__Your task__
Would you print the records below without changing anything?

__Data for processing__
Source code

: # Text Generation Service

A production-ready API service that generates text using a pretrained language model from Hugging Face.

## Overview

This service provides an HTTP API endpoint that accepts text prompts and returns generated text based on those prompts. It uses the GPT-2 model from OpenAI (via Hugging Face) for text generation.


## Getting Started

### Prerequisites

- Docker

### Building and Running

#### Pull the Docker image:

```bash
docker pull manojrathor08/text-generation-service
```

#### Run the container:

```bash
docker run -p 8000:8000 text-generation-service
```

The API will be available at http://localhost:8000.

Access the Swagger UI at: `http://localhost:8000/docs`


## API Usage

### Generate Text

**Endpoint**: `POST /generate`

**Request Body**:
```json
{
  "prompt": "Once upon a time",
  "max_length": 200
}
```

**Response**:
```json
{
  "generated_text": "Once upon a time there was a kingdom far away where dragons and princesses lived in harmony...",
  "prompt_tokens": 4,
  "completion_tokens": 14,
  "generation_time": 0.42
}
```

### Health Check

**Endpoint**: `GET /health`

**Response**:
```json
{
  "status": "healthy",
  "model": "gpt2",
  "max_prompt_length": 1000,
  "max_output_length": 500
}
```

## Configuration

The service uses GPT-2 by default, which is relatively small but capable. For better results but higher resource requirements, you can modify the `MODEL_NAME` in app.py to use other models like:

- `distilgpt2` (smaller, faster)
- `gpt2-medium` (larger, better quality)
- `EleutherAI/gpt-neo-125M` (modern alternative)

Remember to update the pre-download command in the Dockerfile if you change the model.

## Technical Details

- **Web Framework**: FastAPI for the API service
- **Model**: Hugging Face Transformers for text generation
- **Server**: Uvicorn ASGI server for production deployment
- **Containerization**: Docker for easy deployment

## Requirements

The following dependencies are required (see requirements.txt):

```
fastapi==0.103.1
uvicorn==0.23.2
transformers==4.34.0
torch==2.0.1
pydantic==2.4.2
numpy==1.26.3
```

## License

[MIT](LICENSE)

__Response box__
Source code

: # Text Generation Service

A production-ready API service that generates text using a pretrained language model from Hugging Face.

## Overview

This service provides an HTTP API endpoint that accepts text prompts and returns generated text based on those prompts. It uses the GPT-2 model from OpenAI (via Hugging Face) for text generation.


## Getting Started

### Prerequisites

- Docker

### Building and Running

#### Pull the Docker image:

```bash
docker pull manojrathor08/text-generation-service
```

#### Run the container:

```bash
docker run -p 8000:8000 text-generation-service
```

The API will be available at http://localhost:8000.

Access the Swagger UI at: `http://localhost:8000/docs`


## API Usage

### Generate Text

**Endpoint**: `POST /generate`

**Request Body**:
```json
{
  "prompt": "Once upon a time",
  "max_length": 200
}
```

**Response**:
```json
{
  "generated_text": "Once upon a time there was a kingdom far away where dragons and princesses lived in harmony...",
  "prompt_tokens": 4,
  "completion_tokens": 14,
  "generation_time": 0.42
}
```

### Health Check

**Endpoint**: `GET /health`

**Response**:
```json
{
  "status": "healthy",
  "model": "gpt2",
  "max_prompt_length": 1000,
  "max_output_length": 500
}
```

## Configuration

The service uses GPT-2 by default, which is relatively small but capable. For better results but higher resource requirements, you can modify the `MODEL_NAME` in app.py to use other models like:

- `distilgpt2` (smaller, faster)
- `gpt2-medium` (larger, better quality)
- `EleutherAI/gpt-neo-125M` (modern alternative)

Remember to update the pre-download command in the Dockerfile if you change the model.

## Technical Details

- **Web Framework**: FastAPI for the API service
- **Model**: Hugging Face Transformers for text generation
- **Server**: Uvicorn ASGI server for production deployment
- **Containerization**: Docker for easy deployment

## Requirements

The following dependencies are required (see requirements.txt):

```
fastapi==0.103.1
uvicorn==0.23.2
transformers==4.34.0
torch==2.0.1
pydantic==2.4.2
numpy==1.26.3
```

## License

[MIT](LICENSE)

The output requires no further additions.